Start of Data supplied
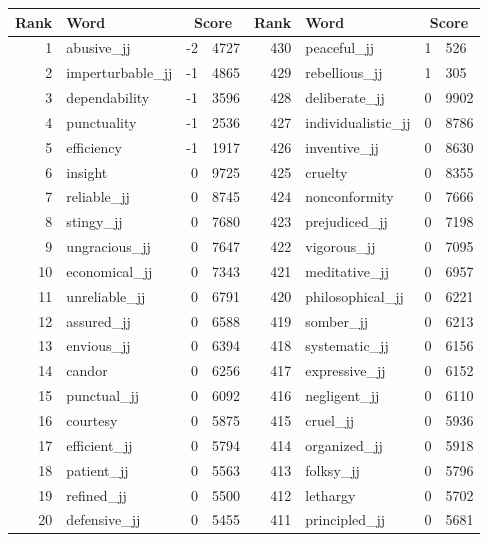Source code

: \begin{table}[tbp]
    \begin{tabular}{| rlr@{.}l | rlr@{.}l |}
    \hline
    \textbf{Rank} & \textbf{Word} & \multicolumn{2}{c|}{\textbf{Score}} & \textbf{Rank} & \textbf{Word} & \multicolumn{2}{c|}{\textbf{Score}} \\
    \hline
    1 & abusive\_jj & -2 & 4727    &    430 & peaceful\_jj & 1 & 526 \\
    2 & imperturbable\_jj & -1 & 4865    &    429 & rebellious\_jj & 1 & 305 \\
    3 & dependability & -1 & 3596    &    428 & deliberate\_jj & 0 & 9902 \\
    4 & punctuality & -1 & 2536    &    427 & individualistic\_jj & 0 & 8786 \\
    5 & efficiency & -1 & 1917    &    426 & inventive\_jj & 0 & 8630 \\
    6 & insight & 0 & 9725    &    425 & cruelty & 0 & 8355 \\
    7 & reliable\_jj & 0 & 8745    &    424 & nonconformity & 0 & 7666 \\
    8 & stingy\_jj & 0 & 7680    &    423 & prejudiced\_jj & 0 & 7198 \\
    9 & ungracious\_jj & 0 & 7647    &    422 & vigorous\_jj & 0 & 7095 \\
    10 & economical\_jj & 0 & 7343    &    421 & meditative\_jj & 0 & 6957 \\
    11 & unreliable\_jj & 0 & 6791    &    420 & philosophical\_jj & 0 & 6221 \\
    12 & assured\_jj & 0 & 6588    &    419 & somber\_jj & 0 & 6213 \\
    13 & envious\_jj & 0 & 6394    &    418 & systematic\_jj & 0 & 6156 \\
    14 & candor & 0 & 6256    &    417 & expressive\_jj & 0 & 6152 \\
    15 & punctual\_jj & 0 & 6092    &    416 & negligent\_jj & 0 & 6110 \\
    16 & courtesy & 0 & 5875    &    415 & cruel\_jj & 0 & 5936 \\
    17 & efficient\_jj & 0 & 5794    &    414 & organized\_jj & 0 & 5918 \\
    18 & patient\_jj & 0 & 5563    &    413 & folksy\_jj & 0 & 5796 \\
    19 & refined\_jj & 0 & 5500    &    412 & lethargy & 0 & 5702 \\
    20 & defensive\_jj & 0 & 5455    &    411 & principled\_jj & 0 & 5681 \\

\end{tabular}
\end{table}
End of Data supplied
▸ **Problem to solve**: Return, unchanged, the run of lines above that opens with the line containing "2 & imperturbable\_jj" and closes with the line containing "7 & reliable\_jj". Include both.

▸ **Answer to the problem**:
    2 & imperturbable\_jj & -1 & 4865    &    429 & rebellious\_jj & 1 & 305 \\
    3 & dependability & -1 & 3596    &    428 & deliberate\_jj & 0 & 9902 \\
    4 & punctuality & -1 & 2536    &    427 & individualistic\_jj & 0 & 8786 \\
    5 & efficiency & -1 & 1917    &    426 & inventive\_jj & 0 & 8630 \\
    6 & insight & 0 & 9725    &    425 & cruelty & 0 & 8355 \\
    7 & reliable\_jj & 0 & 8745    &    424 & nonconformity & 0 & 7666 \\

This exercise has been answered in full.